THIS IS A REPOSTING
Over the past two years, the primary thrust of the GenBank project has
been to improve the timeliness and completeness of the database.
Endeavours such as the interaction with journals, sequence submission
policies, and new submission software tools have brought us to the
point where we now receive 80% of our data in electronic form directly
from the scientific community and where our average turnaround is now
measured in weeks rather than months. This progress in soliciting
direct and automated data submission, and in the RDBMS conversion now
free us to deal in greater detail with one of the most important
components of the database, the biology represented within the
annotation. In addition to our work to enrich the quality of the
annotation using our own annotation resources, we now wish to seek the
direct involvment of the members of the scientific community.

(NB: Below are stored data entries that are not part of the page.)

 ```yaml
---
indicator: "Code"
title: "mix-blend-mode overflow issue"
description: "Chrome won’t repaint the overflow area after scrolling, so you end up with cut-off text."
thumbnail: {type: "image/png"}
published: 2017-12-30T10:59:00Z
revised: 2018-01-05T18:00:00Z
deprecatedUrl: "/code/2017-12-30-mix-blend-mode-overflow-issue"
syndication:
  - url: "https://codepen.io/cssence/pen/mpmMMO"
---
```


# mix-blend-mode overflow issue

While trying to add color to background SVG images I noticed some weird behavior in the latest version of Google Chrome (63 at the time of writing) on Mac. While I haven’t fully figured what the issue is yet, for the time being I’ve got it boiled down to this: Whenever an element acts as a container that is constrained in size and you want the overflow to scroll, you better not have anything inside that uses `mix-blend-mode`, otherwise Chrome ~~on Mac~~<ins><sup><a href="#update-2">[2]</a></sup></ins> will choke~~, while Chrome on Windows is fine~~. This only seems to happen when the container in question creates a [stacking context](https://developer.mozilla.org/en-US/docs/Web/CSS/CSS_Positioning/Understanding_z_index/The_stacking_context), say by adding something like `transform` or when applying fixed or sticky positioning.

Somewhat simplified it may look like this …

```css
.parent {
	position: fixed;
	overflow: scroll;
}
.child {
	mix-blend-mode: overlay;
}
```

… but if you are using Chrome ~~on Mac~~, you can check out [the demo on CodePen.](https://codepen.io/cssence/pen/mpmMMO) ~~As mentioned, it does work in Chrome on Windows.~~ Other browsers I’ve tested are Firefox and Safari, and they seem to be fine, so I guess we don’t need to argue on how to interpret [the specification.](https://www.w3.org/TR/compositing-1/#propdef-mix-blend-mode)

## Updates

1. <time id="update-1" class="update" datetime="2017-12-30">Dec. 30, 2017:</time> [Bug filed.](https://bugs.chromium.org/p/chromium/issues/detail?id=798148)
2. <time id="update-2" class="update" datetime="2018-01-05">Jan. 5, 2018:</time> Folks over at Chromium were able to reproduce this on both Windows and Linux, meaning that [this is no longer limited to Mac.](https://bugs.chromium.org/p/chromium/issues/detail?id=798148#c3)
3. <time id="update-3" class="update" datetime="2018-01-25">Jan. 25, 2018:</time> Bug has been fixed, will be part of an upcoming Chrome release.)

The following announcment represents the beginning of a program to aid
us to enhance the quality and integrity of the data represented in the
GenBank database.
This announcment will only be distributed via e-mail for the pilot
phase, however recipients are free to redistribute this notice. This
notice is being posted to both the GENBANK-BB and BIONEWS bulletin
boards and we apologize in advance for any redundancy across the two
newsgroups.
Paul Gilna
GenBank Biology Domain Leader
Los Alamos National Laboratory
Los Alamos, NM 87545
pgil%histone at lanl.gov
Tel: (505) 665-2177
Fax: (505) 665-3493
GENBANK CURATOR PROGRAM
GenBank announces the pilot phase of the GenBank Curator
Program. We are seeking suggestions for work to be done on the
database in the form of informal proposals. Authors of
successful proposals will travel to Los Alamos and work with
the annotation or computation staff to carry out their proposed
project.
Although GenBank has had some curators in the past, the advent
of the GenBank RDBMS restructuring and its attendant interface,
the Annotator's Workbench, allows us to implement an expanded
program using a unified, intuitive annotation tool that
provides the capability of remote use.
The current program seeks to identify domains within the
database that are in need of overhaul either at the sequence or
at the annotation level. In addition, as part of ongoing
development of the Sequence Validation Suite (SVS), a suite of
software programs that will be used to check the validity of
submitted sequence and annotation data, we have expanded the
program to include software development associated with the
SVS.
We are looking to the readership of the molecular
biology-oriented Bulletin Boards for proposals for curation on
GenBank; if you are familiar with a domain or family of
sequences represented within the database and with the existing
annotation, and have some ideas on how the annotation could be
improved (for example to reflect similarities in features
across entries, to improve existing nomenclature, or to point
out sequence merges), or on software that could be developed to
aid data integrity and validation, then we would like to hear
from you.
In this pilot study, about six proposals will be selected to be
implemented before the end of September, 1990. Based on the
results of the study, we hope to take on about 30 or so more
projects over the course of the next two years. The capability
exists for continued interaction with the data bank staff on a
consultant basis, using remote access facilities to the
annotation software. The work will be carried out on site at
Los Alamos. Travel (within the US for the pilot study), hotel
costs, and subsistence will be covered. Project proposals will
be reviewed by GenBank and NIH staff. Proposals should be
submitted to Dr. Paul Gilna via e-mail (pgil%histone at lanl.gov)
and should cover the following topics:
o Detailled description of work proposed, citing examples from
the database, where relevant, and of the scope of the
proposed work
o Justification of work in terms of benefit to community
and data bank
o Estimation of time needed to conduct work at LANL
o Abbreviated CV including representative publications.